Re: [sigc] Re: [gtkmm] libsigcx and gtkmm 2.4
- From: Daniel Elstner <daniel elstner gmx net>
- To: Christer Palm <palm nogui se>, Martin Schulze <martin-ml hippogriff de>
- Cc: libsigcx-main lists sourceforge net, libsigc-list gnome org, Gtkmm List <gtkmm-list gnome org>
- Subject: Re: [sigc] Re: [gtkmm] libsigcx and gtkmm 2.4
- Date: Sun, 13 Jun 2004 00:03:36 +0200
Am Sa, den 12.06.2004 um 15:19 Uhr +0200 schrieb Christer Palm:
> Thanks Martin!
>
> I "stole" the basic principles from your class to create my own variant
> of a multi-argument Gtk::Dispatcher. As I think this is some pretty
> useful stuff, I'm posting the result here.
>
> Perhaps this could be adapted to go into the Glibmm distribution?

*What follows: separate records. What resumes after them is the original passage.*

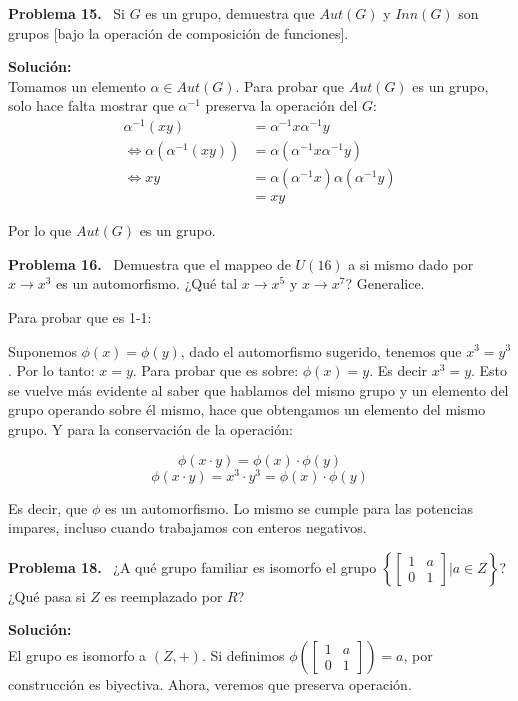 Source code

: \documentclass{article}
\newcounter{problem}
\newcounter{solution}
\newcommand\Problem[1]{%
  \stepcounter{problem}%
  \textbf{Problema #1.}~%
  \setcounter{solution}{0}%
}
\newcommand\TheSolution{%
  \textbf{Solución:}\\%
}
\begin{document}
\Problem{15} Si $G$ es un grupo, demuestra que $Aut(G)$ y $Inn(G)$ son grupos
[bajo la operación de composición de funciones].

\TheSolution{} Tomamos un elemento $\alpha \in Aut(G)$. Para probar que
$Aut(G)$ es un grupo, solo hace falta mostrar que $\alpha^{-1}$ preserva la
operación del $G$:
\[
\begin{split}
  \alpha^{-1}(xy)              &= \alpha^{-1}x\alpha^{-1}y \\
  \iff \alpha(\alpha^{-1}(xy)) &= \alpha(\alpha^{-1}x\alpha^{-1}y) \\
  \iff xy                      &= \alpha(\alpha^{-1}x)\alpha(\alpha^{-1}y) \\
                               &= xy
  \end{split}
\]

Por lo que $Aut(G)$ es un grupo.

\Problem{16} Demuestra que el mappeo de $U(16)$ a si mismo dado por $x
\rightarrow x^3$ es un automorfismo. ¿Qué tal $x \rightarrow x^5$ y $x
\rightarrow x^{7}$? Generalice.

Para probar que es 1-1:

Suponemos $\phi (x) = \phi (y)$, dado el automorfismo sugerido, tenemos que
$x^{3}=y^{3}$. Por lo tanto: $x=y$. Para probar que es sobre: $\phi (x) = y$.
Es decir $x^{3}=y$. Esto se vuelve más evidente al saber que hablamos del mismo
grupo y un elemento del grupo operando sobre él mismo, hace que obtengamos un
elemento del mismo grupo. Y para la conservación de la operación:

$$\phi (x\cdot y) = \phi (x)\cdot \phi (y)$$
$$\phi (x\cdot y) = x^{3}\cdot y^{3} = \phi (x)\cdot \phi (y)$$

Es decir, que $\phi$ es un automorfismo. Lo mismo se cumple para las potencias
impares, incluso cuando trabajamos con enteros negativos.

\Problem{18} ¿A qué grupo familiar es isomorfo el grupo $\left \{
\begin{bmatrix}
1 & a \\
0 & 1
\end{bmatrix} | a \in Z \right \}$? ¿Qué pasa si $Z$ es reemplazado por $R$?

\TheSolution{}
El grupo es isomorfo a $(Z, +)$. Si definimos $\phi\left(\begin{bmatrix}
1 & a \\
0 & 1
\end{bmatrix}\right) = a$, por construcción es biyectiva. Ahora, veremos que preserva operación.
\end{document}
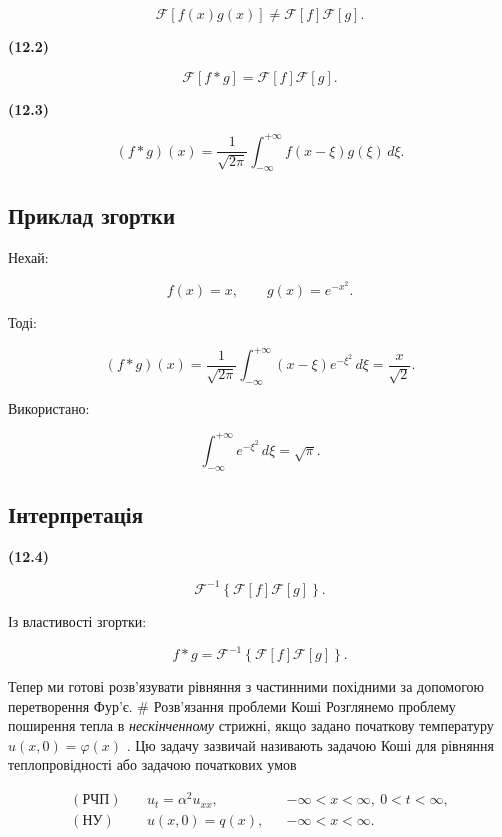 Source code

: \documentclass[
  ukrainian,
]{article}
\begin{document}
\[
\mathcal{F}[f(x)g(x)] \neq \mathcal{F}[f]\mathcal{F}[g].
\]

\textbf{(12.2)}

\[
\mathcal{F}[f*g] = \mathcal{F}[f]\mathcal{F}[g].
\]

\textbf{(12.3)}

\[
(f*g)(x) = \frac{1}{\sqrt{2\pi}} \int_{-\infty}^{+\infty} f(x-\xi)g(\xi)\,d\xi.
\]

\subsection{Приклад
згортки}\label{ux43fux440ux438ux43aux43bux430ux434-ux437ux433ux43eux440ux442ux43aux438}

Нехай:

\[
f(x) = x, \qquad g(x) = e^{-x^2}.
\]

Тоді:

\[
(f*g)(x) = \frac{1}{\sqrt{2\pi}} \int_{-\infty}^{+\infty} (x-\xi)e^{-\xi^2}\,d\xi = \frac{x}{\sqrt{2}}.
\]

Використано:

\[
\int_{-\infty}^{+\infty} e^{-\xi^2}\,d\xi = \sqrt{\pi}.
\]

\subsection{Інтерпретація}\label{ux456ux43dux442ux435ux440ux43fux440ux435ux442ux430ux446ux456ux44f}

\textbf{(12.4)}

\[
\mathcal{F}^{-1}\left\{\mathcal{F}[f]\mathcal{F}[g]\right\}.
\]

Із властивості згортки:

\[
f * g = \mathcal{F}^{-1}\left\{\mathcal{F}[f]\mathcal{F}[g]\right\}.
\]

Тепер ми готові розв'язувати рівняння з частинними похідними за
допомогою перетворення Фур'є. \# Розв'язання проблеми Коші Розглянемо
проблему поширення тепла в \emph{нескінченному} стрижні, якщо задано
початкову температуру \(u(x, 0) = \varphi(x)\) . Цю задачу зазвичай
називають задачою Коші для рівняння теплопровідності або задачою
початкових умов

\[
\begin{aligned}
(\text{РЧП})\quad & u_t=\alpha^2u_{xx}, && -\infty<x<\infty,\ 0<t<\infty,\\
(\text{НУ})\quad & u(x,0)=q(x), && -\infty<x<\infty.
\end{aligned}
\]
\end{document}
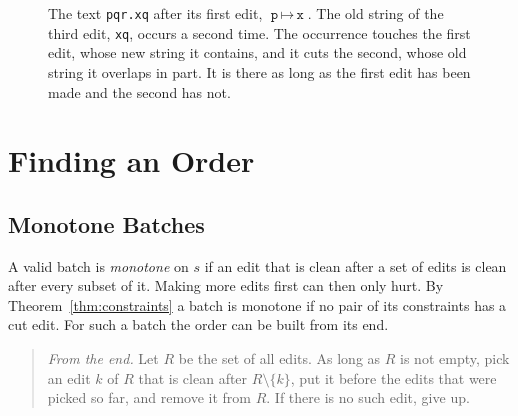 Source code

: \documentclass[acmsmall,nonacm,screen]{acmart}
\newcommand{\edit}[2]{\texttt{#1}\,{\mapsto}\,\texttt{#2}}
\newcommand{\str}[1]{\texttt{#1}}
\begin{document}
\begin{figure}
\centering
{}
\caption{The text \str{pqr.xq} after its first edit, $\edit{p}{x}$. The old string of the third
edit, \str{xq}, occurs a second time. The occurrence touches the first edit, whose new string
it contains, and it cuts the second, whose old string it overlaps in part. It is there as long
as the first edit has been made and the second has not.}\label{fig:anatomy}
\end{figure}

\section{Finding an Order}\label{sec:orders}

\subsection{Monotone Batches}

A valid batch is \emph{monotone} on $s$ if an edit that is clean after a set of edits is
clean after every subset of it. Making more edits first can then only hurt. By
Theorem~\ref{thm:constraints} a batch is monotone if no pair of its constraints has a cut
edit. For such a batch the order can be built from its end.

\begin{quote}
\emph{From the end.} Let $R$ be the set of all edits. As long as $R$ is not empty, pick an
edit $k$ of $R$ that is clean after $R \setminus \{k\}$, put it before the edits that were
picked so far, and remove it from $R$. If there is no such edit, give up.
\end{quote}
\end{document}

> Let me all know what you think.
The problem is that I'm still not convinced that cross-thread signalling
with arguments can be implemented correctly as a generic template. From
Martin's description of the SigCX solution it appears that a so-called
synchronous mode is used to get around that:
disp.tunnel(sigc::bind(&foo, std::string("hello world")));
/*
- call this function from any thread;
- bind up to 7 arguments at once
- pass 'true' as a second argument if the slot should
be executed synchronously;
- make use of signal::make_slot() if the dispatcher
should emit a signal;
*/
Hmm std::string is a perfect example of an argument type that requires
special handling. So assuming "synchronously" does what I think it
does, why doesn't the example use this mode?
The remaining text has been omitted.